Erst kam mein Abschied vom Kinderwunsch, dann die gedankliche Öffnung für Liebesbeziehungen jenseits der Norm (= Monogamie). Ich machte erste Erfahrungen mit Polyamorie. Und mein vorher monogam geprägtes Bild wandelte sich in eins der Polyamorie: Mehrere Menschen haben ein "Beziehungsgeflecht" ("Polykül"), alle haben Konsens (Einvernehmen) und Wohlwollen dazu, sowie die Bereitschaft, sich ihre Themen anzuschauen, dafür die Verantwortung zu übernehmen und eine gute, ehrliche, transparente Kommunikation.
In meinem jetzigen Polykül erlebe ich, dass diese Eigenschaften bzw. Offenheit dafür nicht bei allen vorhanden sind, und auch der Konsens nach anfänglich anderer Aussage nicht mehr. Was nun? Wohin mit meiner Traumvorstellung von Polyamorie, in der gegenseitiges Wohlwollen und Konsens aller Beteiligten die Basis ist?

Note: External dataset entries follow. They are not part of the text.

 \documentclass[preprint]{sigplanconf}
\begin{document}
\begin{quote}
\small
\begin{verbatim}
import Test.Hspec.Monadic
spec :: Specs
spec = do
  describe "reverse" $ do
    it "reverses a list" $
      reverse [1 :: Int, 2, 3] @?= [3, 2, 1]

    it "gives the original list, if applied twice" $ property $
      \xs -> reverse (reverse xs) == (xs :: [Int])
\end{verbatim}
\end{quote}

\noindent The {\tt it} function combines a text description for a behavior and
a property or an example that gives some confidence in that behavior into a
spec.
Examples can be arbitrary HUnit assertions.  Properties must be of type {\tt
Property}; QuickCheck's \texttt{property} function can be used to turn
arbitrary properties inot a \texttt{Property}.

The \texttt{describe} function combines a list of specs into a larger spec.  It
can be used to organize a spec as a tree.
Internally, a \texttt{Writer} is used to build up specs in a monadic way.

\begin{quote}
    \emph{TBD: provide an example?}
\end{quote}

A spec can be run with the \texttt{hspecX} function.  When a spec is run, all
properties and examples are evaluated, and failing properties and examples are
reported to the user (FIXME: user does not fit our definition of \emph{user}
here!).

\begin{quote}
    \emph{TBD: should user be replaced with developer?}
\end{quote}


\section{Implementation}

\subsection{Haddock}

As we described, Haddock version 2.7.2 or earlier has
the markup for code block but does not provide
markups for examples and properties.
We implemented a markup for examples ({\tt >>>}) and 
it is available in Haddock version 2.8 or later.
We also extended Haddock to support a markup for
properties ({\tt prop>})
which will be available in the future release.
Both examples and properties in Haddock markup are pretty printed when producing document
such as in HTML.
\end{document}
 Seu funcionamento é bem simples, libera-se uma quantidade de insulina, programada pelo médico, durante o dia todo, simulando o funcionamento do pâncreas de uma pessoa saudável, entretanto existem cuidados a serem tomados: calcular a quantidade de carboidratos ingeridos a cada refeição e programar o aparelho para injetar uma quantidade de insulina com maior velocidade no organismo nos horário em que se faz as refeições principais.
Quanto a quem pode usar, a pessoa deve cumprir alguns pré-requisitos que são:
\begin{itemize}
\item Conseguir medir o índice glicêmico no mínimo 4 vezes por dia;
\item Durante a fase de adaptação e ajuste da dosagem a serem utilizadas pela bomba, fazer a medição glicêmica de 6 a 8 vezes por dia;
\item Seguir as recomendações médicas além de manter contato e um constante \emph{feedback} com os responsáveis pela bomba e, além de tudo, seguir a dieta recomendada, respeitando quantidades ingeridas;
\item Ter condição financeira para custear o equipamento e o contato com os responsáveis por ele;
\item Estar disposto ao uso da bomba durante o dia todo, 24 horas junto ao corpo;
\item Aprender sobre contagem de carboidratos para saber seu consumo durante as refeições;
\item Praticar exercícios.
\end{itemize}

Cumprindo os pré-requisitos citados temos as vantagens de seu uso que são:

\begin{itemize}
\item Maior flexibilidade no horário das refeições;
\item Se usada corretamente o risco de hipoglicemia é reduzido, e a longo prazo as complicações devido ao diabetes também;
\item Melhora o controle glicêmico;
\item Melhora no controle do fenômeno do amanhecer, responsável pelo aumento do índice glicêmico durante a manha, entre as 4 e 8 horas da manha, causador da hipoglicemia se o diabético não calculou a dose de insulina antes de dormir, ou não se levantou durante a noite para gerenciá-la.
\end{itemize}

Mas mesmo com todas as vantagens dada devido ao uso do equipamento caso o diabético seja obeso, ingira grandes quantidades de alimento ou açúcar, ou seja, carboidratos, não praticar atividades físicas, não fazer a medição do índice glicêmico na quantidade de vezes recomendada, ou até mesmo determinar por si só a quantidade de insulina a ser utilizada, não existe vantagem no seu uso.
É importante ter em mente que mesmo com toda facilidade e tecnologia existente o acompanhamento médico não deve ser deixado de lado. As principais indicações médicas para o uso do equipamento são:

Heute ist mir klar geworden, dass ich es nicht mehr Polyamorie nennen möchte, weil es das aus meiner Sicht nicht ist. Womit es mir leichter fällt, meine gedankliche Vor-stellung aufzugeben, die mir im Wege steht: Die vor dem steht, was es an Alternativen gibt.
Ich gebe mir die Erlaubnis, jemand drittes, der mir Wohlwollen und Konsens für meine Liebesbeziehung entzieht, das auch nicht mehr entgegenbringen zu müssen. Das erleichtert mich. Wo ich mich vorher ohnmächtig gefühlt bzw. gedacht habe, schaue ich nun auf meinen Handlungsspielraum, den ich habe, meine Liebesbeziehung zu gestalten, ohne mich von hierarchischen Strukturen weiter einengen zu lassen. Ich mag dafür den Ansatz der Beziehungsanarchie (Anarchie = "ohne Herrschaft" / Aufhebung hierarchischer Strukturen), in dem jede Art von Beziehung individuell gestaltet wird.